(Stored entries)
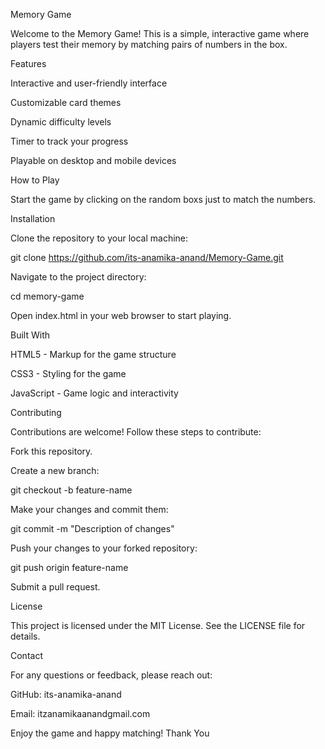 Memory Game

Welcome to the Memory Game! This is a simple, interactive game where players test their memory by matching pairs of numbers in the box.

Features

Interactive and user-friendly interface

Customizable card themes

Dynamic difficulty levels

Timer to track your progress

Playable on desktop and mobile devices

How to Play

Start the game by clicking on the random boxs just to match the numbers.



Installation

Clone the repository to your local machine:

git clone https://github.com/its-anamika-anand/Memory-Game.git

Navigate to the project directory:

cd memory-game

Open index.html in your web browser to start playing.

Built With

HTML5 - Markup for the game structure

CSS3 - Styling for the game

JavaScript - Game logic and interactivity

Contributing

Contributions are welcome! Follow these steps to contribute:

Fork this repository.

Create a new branch:

git checkout -b feature-name

Make your changes and commit them:

git commit -m "Description of changes"

Push your changes to your forked repository:

git push origin feature-name

Submit a pull request.

License

This project is licensed under the MIT License. See the LICENSE file for details.

Contact

For any questions or feedback, please reach out:

GitHub: its-anamika-anand

Email: itzanamikaanandgmail.com

Enjoy the game and happy matching!
Thank You

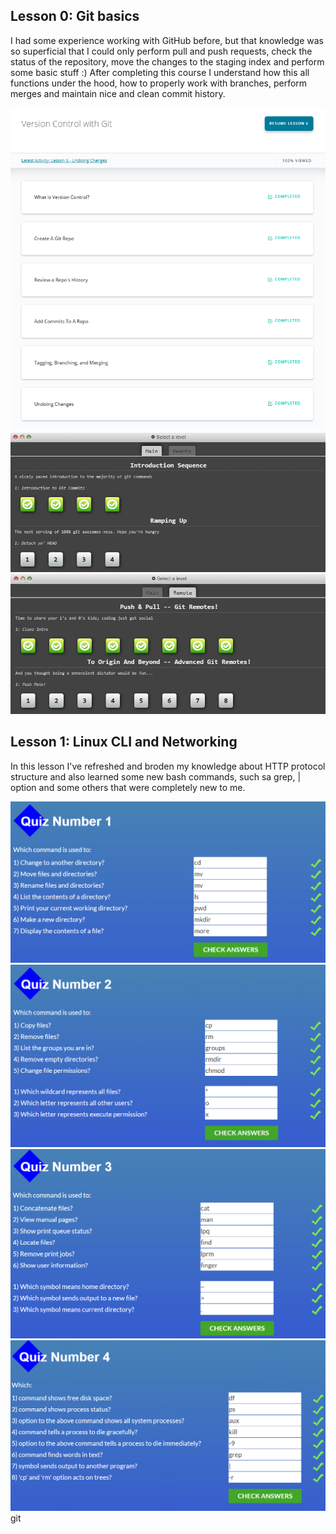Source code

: ## Lesson 0: Git basics

I had some experience working with GitHub before, but that knowledge was so superficial that I could only perform pull and push requests, check the status of the repository, move the changes to the staging index and perform some basic stuff :) 
After completing this course I understand how this all functions under the hood, how to properly work with branches, perform merges and maintain nice and clean commit history.  

![udacity-git](task-git-basics/udacity-version-control-with-git.png)
![git-main](task-git-basics/main-introduction-sequence.png)
![git-remote](task-git-basics/remote-push-and-pull-git-remotes.png)

## Lesson 1: Linux CLI and Networking

In this lesson I've refreshed and broden my knowledge about HTTP protocol structure and also learned some new bash commands, such sa grep, | option and some others that were completely new to me. 

![quiz1](task-linux-cli/linux-survival-quiz1.png)
![quiz2](task-linux-cli/linux-survival-quiz2.png)
![quiz3](task-linux-cli/linux-survival-quiz3.png)
![quiz4](task-linux-cli/linux-survival-quiz4.png)git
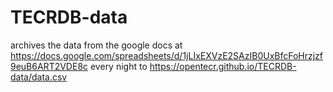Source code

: # TECRDB-data

archives the data from the google docs at https://docs.google.com/spreadsheets/d/1jLIxEXVzE2SAzIB0UxBfcFoHrzjzf9euB6ART2VDE8c every night to https://opentecr.github.io/TECRDB-data/data.csv

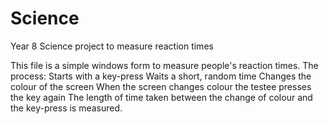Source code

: # Science
Year 8 Science project to measure reaction times

This file is a simple windows form to measure people's reaction times.
The process:
Starts with a key-press
Waits a short, random time
Changes the colour of the screen
When the screen changes colour the testee presses the key again
The length of time taken between the change of colour and the key-press is measured.
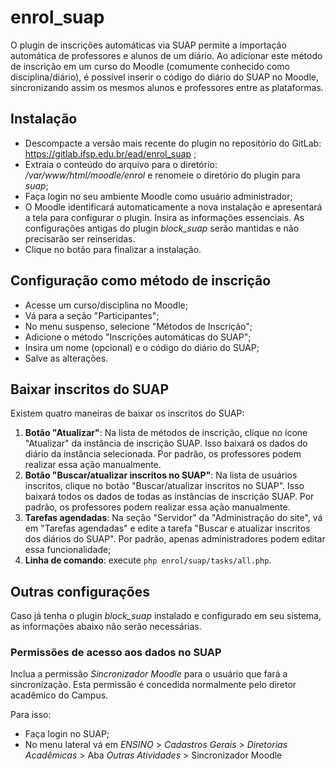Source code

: ﻿# enrol_suap

O plugin de inscrições automáticas via SUAP permite a importação automática de professores e alunos de um diário. 
Ao adicionar este método de inscrição em um curso do Moodle (comumente conhecido como disciplina/diário), é possível inserir o código do diário do SUAP no Moodle, sincronizando assim os mesmos alunos e professores entre as plataformas.


## Instalação

- Descompacte a versão mais recente do plugin no repositório do GitLab: https://gitlab.ifsp.edu.br/ead/enrol_suap ;
- Extraia o conteúdo do arquivo para o diretório: */var/www/html/moodle/enrol* e renomeie o diretório do plugin para *suap*;
- Faça login no seu ambiente Moodle como usuário administrador;
- O Moodle identificará automaticamente a nova instalação e apresentará a tela para configurar o plugin. Insira as informações essenciais.
  As configurações antigas do plugin *block_suap* serão mantidas e não precisarão ser reinseridas.
- Clique no botão para finalizar a instalação.

## Configuração como método de inscrição

- Acesse um curso/disciplina no Moodle;
- Vá para a seção "Participantes";
- No menu suspenso, selecione "Métodos de Inscrição";
- Adicione o método "Inscrições automáticas do SUAP";
- Insira um nome (opcional) e o código do diário do SUAP;
- Salve as alterações.

## Baixar inscritos do SUAP

Existem quatro maneiras de baixar os inscritos do SUAP:

1. **Botão "Atualizar"**: Na lista de métodos de inscrição, clique no ícone "Atualizar" da instância de inscrição SUAP. Isso baixará os dados do diário da instância selecionada. Por padrão, os professores podem realizar essa ação manualmente.
2. **Botão "Buscar/atualizar inscritos no SUAP"**: Na lista de usuários inscritos, clique no botão "Buscar/atualizar inscritos no SUAP". Isso baixará todos os dados de todas as instâncias de inscrição SUAP. Por padrão, os professores podem realizar essa ação manualmente.
3. **Tarefas agendadas**: Na seção "Servidor" da "Administração do site", vá em "Tarefas agendadas" e edite a tarefa "Buscar e atualizar inscritos dos diários do SUAP". Por padrão, apenas administradores podem editar essa funcionalidade;
4. **Linha de comando**: execute `php enrol/suap/tasks/all.php`.

## Outras configurações

Caso já tenha o plugin *block_suap* instalado e configurado em seu sistema, as informações abaixo não serão necessárias.

### Permissões de acesso aos dados no SUAP

Inclua a permissão *Sincronizador Moodle* para o usuário que fará a sincronização.
Esta permissão é concedida normalmente pelo diretor acadêmico do Campus.

Para isso:
- Faça login no SUAP;
- No menu lateral vá em *ENSINO* > *Cadastros Gerais* > *Diretorias Acadêmicas* > Aba *Outras Atividades* > Sincronizador Moodle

REQUIREMENT: Copy range, inclusive: the line holding "After completing this" to the line holding "## Lesson 1: Linux CLI and Networking". Reproduce exactly those lines of the records above and no others.

SOLUTION FOR THIS TASK:
After completing this course I understand how this all functions under the hood, how to properly work with branches, perform merges and maintain nice and clean commit history.  

![udacity-git](task-git-basics/udacity-version-control-with-git.png)
![git-main](task-git-basics/main-introduction-sequence.png)
![git-remote](task-git-basics/remote-push-and-pull-git-remotes.png)

## Lesson 1: Linux CLI and Networking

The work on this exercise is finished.